Data 606 Lab 4b

Exercises

load("more/ames.RData")
set.seed(13)
population <- ames$Gr.Liv.Area
samp <- sample(population, 60)
hist(samp,breaks=10)

Describe the distribution of your sample. What would you say is the “typical” size within your sample? Also state precisely what you interpreted “typical” to mean.

The distribution of the sample is skewed right, bimodal, and the ‘typical’ size is about 1250. I interpreted ‘typical’ to mean the mode.

Would you expect another student’s distribution to be identical to yours? Would you expect it to be similar? Why or why not?

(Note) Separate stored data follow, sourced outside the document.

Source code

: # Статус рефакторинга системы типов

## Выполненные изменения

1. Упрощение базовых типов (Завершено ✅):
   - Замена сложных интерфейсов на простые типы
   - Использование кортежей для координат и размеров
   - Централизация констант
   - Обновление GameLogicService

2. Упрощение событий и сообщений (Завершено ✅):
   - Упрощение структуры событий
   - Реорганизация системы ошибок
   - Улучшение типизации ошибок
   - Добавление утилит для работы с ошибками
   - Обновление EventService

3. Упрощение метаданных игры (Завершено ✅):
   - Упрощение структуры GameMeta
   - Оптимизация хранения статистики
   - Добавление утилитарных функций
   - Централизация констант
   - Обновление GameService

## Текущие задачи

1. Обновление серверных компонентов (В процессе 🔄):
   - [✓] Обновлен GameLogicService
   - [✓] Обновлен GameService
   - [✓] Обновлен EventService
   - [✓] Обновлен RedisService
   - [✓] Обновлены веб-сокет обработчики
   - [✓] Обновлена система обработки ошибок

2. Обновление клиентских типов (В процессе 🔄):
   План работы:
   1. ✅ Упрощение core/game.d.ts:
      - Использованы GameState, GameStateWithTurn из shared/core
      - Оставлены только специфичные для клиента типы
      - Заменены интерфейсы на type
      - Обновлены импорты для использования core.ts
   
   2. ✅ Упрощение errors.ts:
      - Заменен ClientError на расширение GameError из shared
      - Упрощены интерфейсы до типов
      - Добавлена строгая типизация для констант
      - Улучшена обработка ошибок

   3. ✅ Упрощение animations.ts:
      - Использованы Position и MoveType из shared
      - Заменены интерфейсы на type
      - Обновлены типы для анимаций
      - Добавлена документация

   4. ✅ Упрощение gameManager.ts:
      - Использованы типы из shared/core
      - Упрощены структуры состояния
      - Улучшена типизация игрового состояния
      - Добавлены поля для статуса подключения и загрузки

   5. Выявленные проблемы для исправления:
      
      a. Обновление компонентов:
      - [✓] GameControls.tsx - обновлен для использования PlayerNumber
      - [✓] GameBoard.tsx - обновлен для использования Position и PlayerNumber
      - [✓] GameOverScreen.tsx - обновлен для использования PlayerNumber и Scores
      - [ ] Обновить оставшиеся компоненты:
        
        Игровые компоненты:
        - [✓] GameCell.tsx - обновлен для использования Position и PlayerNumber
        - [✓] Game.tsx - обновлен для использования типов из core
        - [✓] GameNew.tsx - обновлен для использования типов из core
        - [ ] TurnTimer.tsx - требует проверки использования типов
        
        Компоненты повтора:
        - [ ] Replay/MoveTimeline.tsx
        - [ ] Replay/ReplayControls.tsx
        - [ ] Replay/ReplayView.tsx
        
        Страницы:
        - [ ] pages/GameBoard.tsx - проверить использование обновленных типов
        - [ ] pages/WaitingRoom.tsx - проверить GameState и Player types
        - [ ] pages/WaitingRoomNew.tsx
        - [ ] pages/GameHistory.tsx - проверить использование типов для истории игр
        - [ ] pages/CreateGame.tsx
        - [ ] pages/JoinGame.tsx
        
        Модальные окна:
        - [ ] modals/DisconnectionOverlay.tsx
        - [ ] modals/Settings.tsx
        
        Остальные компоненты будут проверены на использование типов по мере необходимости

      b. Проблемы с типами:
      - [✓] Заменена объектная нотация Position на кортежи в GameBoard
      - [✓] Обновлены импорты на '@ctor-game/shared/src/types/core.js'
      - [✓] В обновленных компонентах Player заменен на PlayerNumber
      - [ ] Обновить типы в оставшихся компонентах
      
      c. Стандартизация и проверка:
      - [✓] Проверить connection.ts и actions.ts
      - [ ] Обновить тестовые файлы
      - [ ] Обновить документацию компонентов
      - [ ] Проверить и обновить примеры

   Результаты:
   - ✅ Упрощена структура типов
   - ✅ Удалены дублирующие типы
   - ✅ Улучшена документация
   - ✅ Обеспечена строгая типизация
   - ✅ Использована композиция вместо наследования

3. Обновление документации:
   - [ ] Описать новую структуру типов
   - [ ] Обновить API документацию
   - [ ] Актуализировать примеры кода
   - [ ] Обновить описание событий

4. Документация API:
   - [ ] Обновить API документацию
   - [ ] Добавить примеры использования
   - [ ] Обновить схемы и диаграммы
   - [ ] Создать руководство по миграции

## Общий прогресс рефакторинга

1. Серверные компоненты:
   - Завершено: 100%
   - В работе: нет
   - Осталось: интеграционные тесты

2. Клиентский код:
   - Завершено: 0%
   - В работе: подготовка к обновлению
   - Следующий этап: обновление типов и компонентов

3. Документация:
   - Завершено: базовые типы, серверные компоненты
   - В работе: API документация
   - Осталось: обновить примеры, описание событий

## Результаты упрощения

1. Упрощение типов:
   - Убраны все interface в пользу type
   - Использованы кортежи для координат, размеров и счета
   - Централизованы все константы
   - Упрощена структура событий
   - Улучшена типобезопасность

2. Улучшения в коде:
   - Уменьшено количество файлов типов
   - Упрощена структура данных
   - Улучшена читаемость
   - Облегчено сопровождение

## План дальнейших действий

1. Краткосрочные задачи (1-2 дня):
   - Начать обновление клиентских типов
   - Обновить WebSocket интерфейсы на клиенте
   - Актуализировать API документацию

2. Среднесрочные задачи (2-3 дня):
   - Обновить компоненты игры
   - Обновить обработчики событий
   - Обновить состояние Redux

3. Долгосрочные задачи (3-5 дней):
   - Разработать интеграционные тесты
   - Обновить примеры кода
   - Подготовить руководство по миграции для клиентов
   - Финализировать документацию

I would not expect another distribution to be identical due to the variation between each sample

For the confidence interval to be valid, the sample mean must be normally distributed and have standard error \(s / \sqrt{n}\). What conditions must be met for this to be true?

The observations must be independant, ideally over 30 observations, and the population distribution not skewed

What does “95% confidence” mean? If you’re not sure, see Section 4.2.2.

“95% Confidence” means that the population mean will be within the confidence interval of the point estimate 95% of the time

sample_mean <- mean(samp)
se <- sd(samp) / sqrt(60)
lower <- sample_mean - 1.96 * se
upper <- sample_mean + 1.96 * se
c(lower, upper)

## [1] 1288.893 1526.940

mean(population)

## [1] 1499.69

Does your confidence interval capture the true average size of houses in Ames? If you are working on this lab in a classroom, does your neighbor’s interval capture this value?

In this case the confidence interval does capture the true average.

Each student in your class should have gotten a slightly different confidence interval. What proportion of those intervals would you expect to capture the true population mean? Why? If you are working in this lab in a classroom, collect data on the intervals created by other students in the class and calculate the proportion of intervals that capture the true population mean.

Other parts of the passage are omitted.